ASSIGNMENT: Only one stretch of the listing below is wanted. Begin at the line that has "现在主要使用Fedora", stop after the line that has "## Languages", and repeat every line in between exactly.

SUPPLIED MATERIAL:
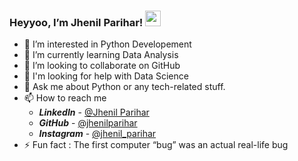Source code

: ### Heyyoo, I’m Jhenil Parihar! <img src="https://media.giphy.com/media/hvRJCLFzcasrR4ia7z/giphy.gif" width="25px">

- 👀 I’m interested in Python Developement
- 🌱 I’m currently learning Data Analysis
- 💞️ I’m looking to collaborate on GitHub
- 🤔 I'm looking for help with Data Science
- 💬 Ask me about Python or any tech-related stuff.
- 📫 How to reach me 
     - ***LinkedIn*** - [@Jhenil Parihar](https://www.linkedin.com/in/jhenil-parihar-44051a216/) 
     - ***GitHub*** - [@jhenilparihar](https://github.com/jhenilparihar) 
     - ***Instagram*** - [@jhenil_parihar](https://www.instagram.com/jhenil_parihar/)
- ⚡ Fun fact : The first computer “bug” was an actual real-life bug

...

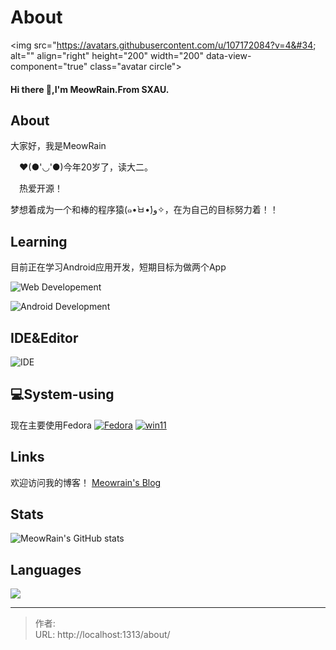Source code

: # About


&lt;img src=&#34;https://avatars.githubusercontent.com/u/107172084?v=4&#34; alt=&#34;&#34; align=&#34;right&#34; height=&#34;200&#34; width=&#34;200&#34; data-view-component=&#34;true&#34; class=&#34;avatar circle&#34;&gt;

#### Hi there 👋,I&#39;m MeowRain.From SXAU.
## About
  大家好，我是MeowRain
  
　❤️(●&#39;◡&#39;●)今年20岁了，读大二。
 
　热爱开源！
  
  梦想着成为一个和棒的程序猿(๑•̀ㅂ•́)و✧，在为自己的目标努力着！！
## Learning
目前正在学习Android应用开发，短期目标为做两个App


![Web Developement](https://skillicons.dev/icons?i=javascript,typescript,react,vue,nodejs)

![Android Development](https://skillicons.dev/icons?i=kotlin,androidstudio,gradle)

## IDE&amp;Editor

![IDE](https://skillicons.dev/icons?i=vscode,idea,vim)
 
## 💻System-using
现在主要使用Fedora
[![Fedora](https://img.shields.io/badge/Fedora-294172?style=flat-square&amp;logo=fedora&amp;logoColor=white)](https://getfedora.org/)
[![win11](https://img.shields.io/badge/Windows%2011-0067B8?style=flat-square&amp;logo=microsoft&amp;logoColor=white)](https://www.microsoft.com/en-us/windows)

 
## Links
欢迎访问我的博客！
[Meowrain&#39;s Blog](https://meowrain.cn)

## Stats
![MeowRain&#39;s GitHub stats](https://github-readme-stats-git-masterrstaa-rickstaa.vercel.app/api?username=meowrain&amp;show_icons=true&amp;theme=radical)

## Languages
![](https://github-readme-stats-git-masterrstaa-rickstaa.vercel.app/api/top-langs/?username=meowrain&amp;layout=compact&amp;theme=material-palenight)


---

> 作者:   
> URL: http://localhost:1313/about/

RESPONSE BOX:
现在主要使用Fedora
[![Fedora](https://img.shields.io/badge/Fedora-294172?style=flat-square&amp;logo=fedora&amp;logoColor=white)](https://getfedora.org/)
[![win11](https://img.shields.io/badge/Windows%2011-0067B8?style=flat-square&amp;logo=microsoft&amp;logoColor=white)](https://www.microsoft.com/en-us/windows)

 
## Links
欢迎访问我的博客！
[Meowrain&#39;s Blog](https://meowrain.cn)

## Stats
![MeowRain&#39;s GitHub stats](https://github-readme-stats-git-masterrstaa-rickstaa.vercel.app/api?username=meowrain&amp;show_icons=true&amp;theme=radical)

## Languages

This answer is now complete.